- ACTION ITEM -
Each entry below should appear again exactly as written, without pictures.
**** PROVIDED RECORDS
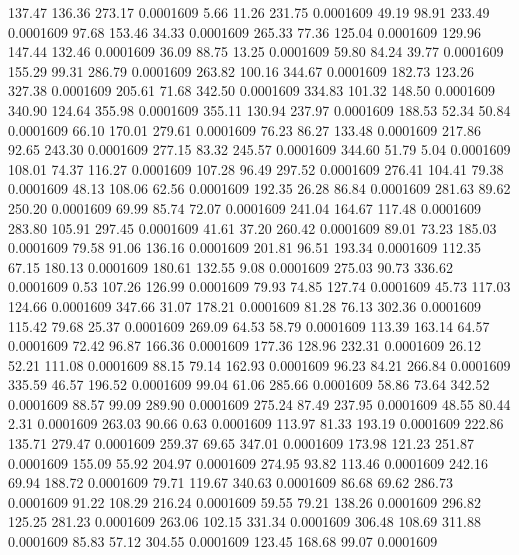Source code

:  137.47  136.36  273.17   0.0001609
   5.66   11.26  231.75   0.0001609
  49.19   98.91  233.49   0.0001609
  97.68  153.46   34.33   0.0001609
 265.33   77.36  125.04   0.0001609
 129.96  147.44  132.46   0.0001609
  36.09   88.75   13.25   0.0001609
  59.80   84.24   39.77   0.0001609
 155.29   99.31  286.79   0.0001609
 263.82  100.16  344.67   0.0001609
 182.73  123.26  327.38   0.0001609
 205.61   71.68  342.50   0.0001609
 334.83  101.32  148.50   0.0001609
 340.90  124.64  355.98   0.0001609
 355.11  130.94  237.97   0.0001609
 188.53   52.34   50.84   0.0001609
  66.10  170.01  279.61   0.0001609
  76.23   86.27  133.48   0.0001609
 217.86   92.65  243.30   0.0001609
 277.15   83.32  245.57   0.0001609
 344.60   51.79    5.04   0.0001609
 108.01   74.37  116.27   0.0001609
 107.28   96.49  297.52   0.0001609
 276.41  104.41   79.38   0.0001609
  48.13  108.06   62.56   0.0001609
 192.35   26.28   86.84   0.0001609
 281.63   89.62  250.20   0.0001609
  69.99   85.74   72.07   0.0001609
 241.04  164.67  117.48   0.0001609
 283.80  105.91  297.45   0.0001609
  41.61   37.20  260.42   0.0001609
  89.01   73.23  185.03   0.0001609
  79.58   91.06  136.16   0.0001609
 201.81   96.51  193.34   0.0001609
 112.35   67.15  180.13   0.0001609
 180.61  132.55    9.08   0.0001609
 275.03   90.73  336.62   0.0001609
   0.53  107.26  126.99   0.0001609
  79.93   74.85  127.74   0.0001609
  45.73  117.03  124.66   0.0001609
 347.66   31.07  178.21   0.0001609
  81.28   76.13  302.36   0.0001609
 115.42   79.68   25.37   0.0001609
 269.09   64.53   58.79   0.0001609
 113.39  163.14   64.57   0.0001609
  72.42   96.87  166.36   0.0001609
 177.36  128.96  232.31   0.0001609
  26.12   52.21  111.08   0.0001609
  88.15   79.14  162.93   0.0001609
  96.23   84.21  266.84   0.0001609
 335.59   46.57  196.52   0.0001609
  99.04   61.06  285.66   0.0001609
  58.86   73.64  342.52   0.0001609
  88.57   99.09  289.90   0.0001609
 275.24   87.49  237.95   0.0001609
  48.55   80.44    2.31   0.0001609
 263.03   90.66    0.63   0.0001609
 113.97   81.33  193.19   0.0001609
 222.86  135.71  279.47   0.0001609
 259.37   69.65  347.01   0.0001609
 173.98  121.23  251.87   0.0001609
 155.09   55.92  204.97   0.0001609
 274.95   93.82  113.46   0.0001609
 242.16   69.94  188.72   0.0001609
  79.71  119.67  340.63   0.0001609
  86.68   69.62  286.73   0.0001609
  91.22  108.29  216.24   0.0001609
  59.55   79.21  138.26   0.0001609
 296.82  125.25  281.23   0.0001609
 263.06  102.15  331.34   0.0001609
 306.48  108.69  311.88   0.0001609
  85.83   57.12  304.55   0.0001609
 123.45  168.68   99.07   0.0001609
********
- SOLUTION FOR THIS TASK -
Source code

:  137.47  136.36  273.17   0.0001609
   5.66   11.26  231.75   0.0001609
  49.19   98.91  233.49   0.0001609
  97.68  153.46   34.33   0.0001609
 265.33   77.36  125.04   0.0001609
 129.96  147.44  132.46   0.0001609
  36.09   88.75   13.25   0.0001609
  59.80   84.24   39.77   0.0001609
 155.29   99.31  286.79   0.0001609
 263.82  100.16  344.67   0.0001609
 182.73  123.26  327.38   0.0001609
 205.61   71.68  342.50   0.0001609
 334.83  101.32  148.50   0.0001609
 340.90  124.64  355.98   0.0001609
 355.11  130.94  237.97   0.0001609
 188.53   52.34   50.84   0.0001609
  66.10  170.01  279.61   0.0001609
  76.23   86.27  133.48   0.0001609
 217.86   92.65  243.30   0.0001609
 277.15   83.32  245.57   0.0001609
 344.60   51.79    5.04   0.0001609
 108.01   74.37  116.27   0.0001609
 107.28   96.49  297.52   0.0001609
 276.41  104.41   79.38   0.0001609
  48.13  108.06   62.56   0.0001609
 192.35   26.28   86.84   0.0001609
 281.63   89.62  250.20   0.0001609
  69.99   85.74   72.07   0.0001609
 241.04  164.67  117.48   0.0001609
 283.80  105.91  297.45   0.0001609
  41.61   37.20  260.42   0.0001609
  89.01   73.23  185.03   0.0001609
  79.58   91.06  136.16   0.0001609
 201.81   96.51  193.34   0.0001609
 112.35   67.15  180.13   0.0001609
 180.61  132.55    9.08   0.0001609
 275.03   90.73  336.62   0.0001609
   0.53  107.26  126.99   0.0001609
  79.93   74.85  127.74   0.0001609
  45.73  117.03  124.66   0.0001609
 347.66   31.07  178.21   0.0001609
  81.28   76.13  302.36   0.0001609
 115.42   79.68   25.37   0.0001609
 269.09   64.53   58.79   0.0001609
 113.39  163.14   64.57   0.0001609
  72.42   96.87  166.36   0.0001609
 177.36  128.96  232.31   0.0001609
  26.12   52.21  111.08   0.0001609
  88.15   79.14  162.93   0.0001609
  96.23   84.21  266.84   0.0001609
 335.59   46.57  196.52   0.0001609
  99.04   61.06  285.66   0.0001609
  58.86   73.64  342.52   0.0001609
  88.57   99.09  289.90   0.0001609
 275.24   87.49  237.95   0.0001609
  48.55   80.44    2.31   0.0001609
 263.03   90.66    0.63   0.0001609
 113.97   81.33  193.19   0.0001609
 222.86  135.71  279.47   0.0001609
 259.37   69.65  347.01   0.0001609
 173.98  121.23  251.87   0.0001609
 155.09   55.92  204.97   0.0001609
 274.95   93.82  113.46   0.0001609
 242.16   69.94  188.72   0.0001609
  79.71  119.67  340.63   0.0001609
  86.68   69.62  286.73   0.0001609
  91.22  108.29  216.24   0.0001609
  59.55   79.21  138.26   0.0001609
 296.82  125.25  281.23   0.0001609
 263.06  102.15  331.34   0.0001609
 306.48  108.69  311.88   0.0001609
  85.83   57.12  304.55   0.0001609
 123.45  168.68   99.07   0.0001609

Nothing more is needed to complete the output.